▸ **What you should do**
Write out all of the entries that follow, word for word, but skip the pictures.

-- Opening Marker --

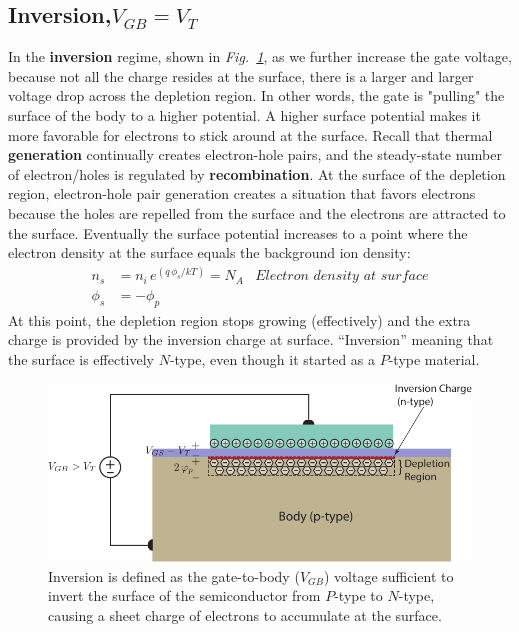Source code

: \subsection{Inversion\texorpdfstring{,\;$V_{GB}=V_T$}{}}
In the \textbf{inversion} regime, shown in \emph{Fig.~\ref{fig:mos_inv}}, as we further increase the gate voltage, because not all the charge resides at the surface, there is a larger and larger voltage drop across the depletion region.  In other words, the gate is "pulling" the surface of the body to a higher potential.  A higher surface potential makes it more favorable for electrons to stick around at the surface.  Recall that thermal \textbf{generation} continually creates electron-hole pairs, and the steady-state number of electron/holes is regulated by \textbf{recombination}.  At the surface of the depletion region, electron-hole pair generation creates a situation that favors electrons because the holes are repelled from the surface and the electrons are attracted to the surface.  Eventually the surface potential increases to a point where the electron density at the surface equals the background ion density:
    \begin{align}
        n_s &= n_i\,e^{(q\,\phi_s/kT)} = N_A &\textit{Electron density at surface}\\[0.25cm]
        \phi_s &= -\phi_p
    \end{align}
At this point, the depletion region stops growing (effectively) and the extra charge is provided by the inversion charge at surface.  “Inversion” meaning that the surface is effectively $N$-type, even though it started as a $P$-type material.  
\begin{figure}[H]
\centering
\includegraphics[width=\columnwidth]{mos_cap_inversion}
\caption{Inversion is defined as the gate-to-body ($V_{GB}$) voltage sufficient to invert the surface of the semiconductor from $P$-type to $N$-type, causing a sheet charge of electrons to accumulate at the surface.}
\label{fig:mos_inv}
\end{figure}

-- Closing Marker --

▸ **Output for this task**
Source code

: \subsection{Inversion\texorpdfstring{,\;$V_{GB}=V_T$}{}}
In the \textbf{inversion} regime, shown in \emph{Fig.~\ref{fig:mos_inv}}, as we further increase the gate voltage, because not all the charge resides at the surface, there is a larger and larger voltage drop across the depletion region.  In other words, the gate is "pulling" the surface of the body to a higher potential.  A higher surface potential makes it more favorable for electrons to stick around at the surface.  Recall that thermal \textbf{generation} continually creates electron-hole pairs, and the steady-state number of electron/holes is regulated by \textbf{recombination}.  At the surface of the depletion region, electron-hole pair generation creates a situation that favors electrons because the holes are repelled from the surface and the electrons are attracted to the surface.  Eventually the surface potential increases to a point where the electron density at the surface equals the background ion density:
    \begin{align}
        n_s &= n_i\,e^{(q\,\phi_s/kT)} = N_A &\textit{Electron density at surface}\\[0.25cm]
        \phi_s &= -\phi_p
    \end{align}
At this point, the depletion region stops growing (effectively) and the extra charge is provided by the inversion charge at surface.  “Inversion” meaning that the surface is effectively $N$-type, even though it started as a $P$-type material.  
\begin{figure}[H]
\centering
\includegraphics[width=\columnwidth]{mos_cap_inversion}
\caption{Inversion is defined as the gate-to-body ($V_{GB}$) voltage sufficient to invert the surface of the semiconductor from $P$-type to $N$-type, causing a sheet charge of electrons to accumulate at the surface.}
\label{fig:mos_inv}
\end{figure}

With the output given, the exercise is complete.